The feeling of love and companionship we get from our pets is immediate and lasting, so it really can help us feel better all day, every day.
I can't be the only one who just got chills from reading that.
3. Pet Owners Are Proven To Be Happier, Healthier People
We all know companionship is a key component to living a happy life, but there's something especially unique about the friendship between human and pet.
During a series of experiments from 2011 published in the Journal of Personality and Social Psychology, researchers concluded that, in addition to human bonds, pets can offer their owners social, mental, and physical support and, by doing so, they can also encourage us to have stronger, more positive relationships with other people.
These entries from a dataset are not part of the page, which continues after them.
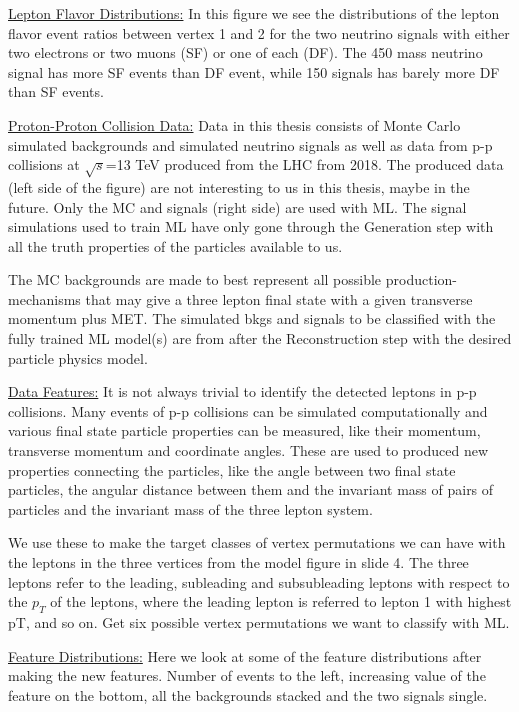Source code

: \documentclass[a4paper, american, 12pt]{report}
\begin{document}
	\underline{Lepton Flavor Distributions:}
	In this figure we see the distributions of the lepton flavor event ratios between vertex 1 and 2 for the two neutrino signals with either two electrons or two muons (SF) or one of each (DF). The 450 mass neutrino signal has more SF events than DF event, while 150 signals has barely more DF than SF events.
	
	
	\underline{Proton-Proton Collision Data:}
	Data in this thesis consists of Monte Carlo simulated backgrounds and simulated neutrino signals as well as data from p-p collisions at $\sqrt{s}$=13 TeV produced from the LHC from 2018. The produced data (left side of the figure) are not interesting to us in this thesis, maybe in the future. Only the MC and signals (right side) are used with ML. The signal simulations used to train ML have only gone through the Generation step with all the truth properties of the particles available to us. 
	
	The MC backgrounds are made to best represent all possible production-mechanisms that may give a three lepton final state with a given transverse momentum plus MET. The simulated bkgs and signals to be classified with the fully trained ML model(s) are from after the Reconstruction step with the desired particle physics model.
	
	
	\underline{Data Features:}
	It is not always trivial to identify the detected leptons in p-p collisions. Many events of p-p collisions can be simulated computationally and various final state particle properties can be measured, like their momentum, transverse momentum and coordinate angles. These are used to produced new properties connecting the particles, like the angle between two final state particles, the angular distance between them and the invariant mass of pairs of particles and the invariant mass of the three lepton system.
	
	We use these to make the target classes of vertex permutations we can have with the leptons in the three vertices from the model figure in slide 4. The three leptons refer to the leading, subleading and subsubleading leptons with respect to the $p_T$ of the leptons, where the leading lepton is referred to lepton 1 with highest pT, and so on. Get six possible vertex permutations we want to classify with ML.
	
	
	\underline{Feature Distributions:}
	Here we look at some of the feature distributions after making the new features. Number of events to the left, increasing value of the feature on the bottom, all the backgrounds stacked and the two signals single.
	
\end{document}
Allen R. McConnell, PhD reported for Psychology Today,
One thing that we know about close, important others in our lives (e.g., spouses, best friends) is that they become ‘included in the self.' That is, key people in our lives actually become enmeshed cognitively and emotionally in our self-concept.
Healthy individuals empathize with close others in their lives, adopting their perspective and sharing their feelings instinctively. Our work demonstrated that pets can function similarly — they become as much a part of the self as many family members, which undoubtedly, contributes to their power in promoting our health and happiness.
4. You'll Need A Letter Of Validation To Register Your Own Animal As A Service Pet
I absolutely consider spending the night cuddling with my cat or playing fetch with my sister's dog to be a therapeutic experience. But in order for an animal to be officially registered as a therapy pet, you're going to need a doctor's approval.
Calkins explains to Elite Daily that, in order for a pet to be considered part of an individual's treatment, or a legitimate source of emotional support, the owner and pet “must have a licensed mental health professional/medical professional provide a letter to validate the necessity” of the animal.
In other words, you have to get it in writing. Once you do, though, there are major perks for registered therapy pets, the big one being you can basically take your fur baby anywhere and everywhere.
According to the National Service Animal Registry, once you are registered, you and your pet are protected under The Americans with Disabilities Act, which requires “all businesses that serve the public to allow people with disabilities to bring their service animals with them,” including restaurants, hotels, retail stores, sports arenas, planes, and more.
In short, your pet gets to travel the world, and you stay happy and healthy. Sounds like a win to me.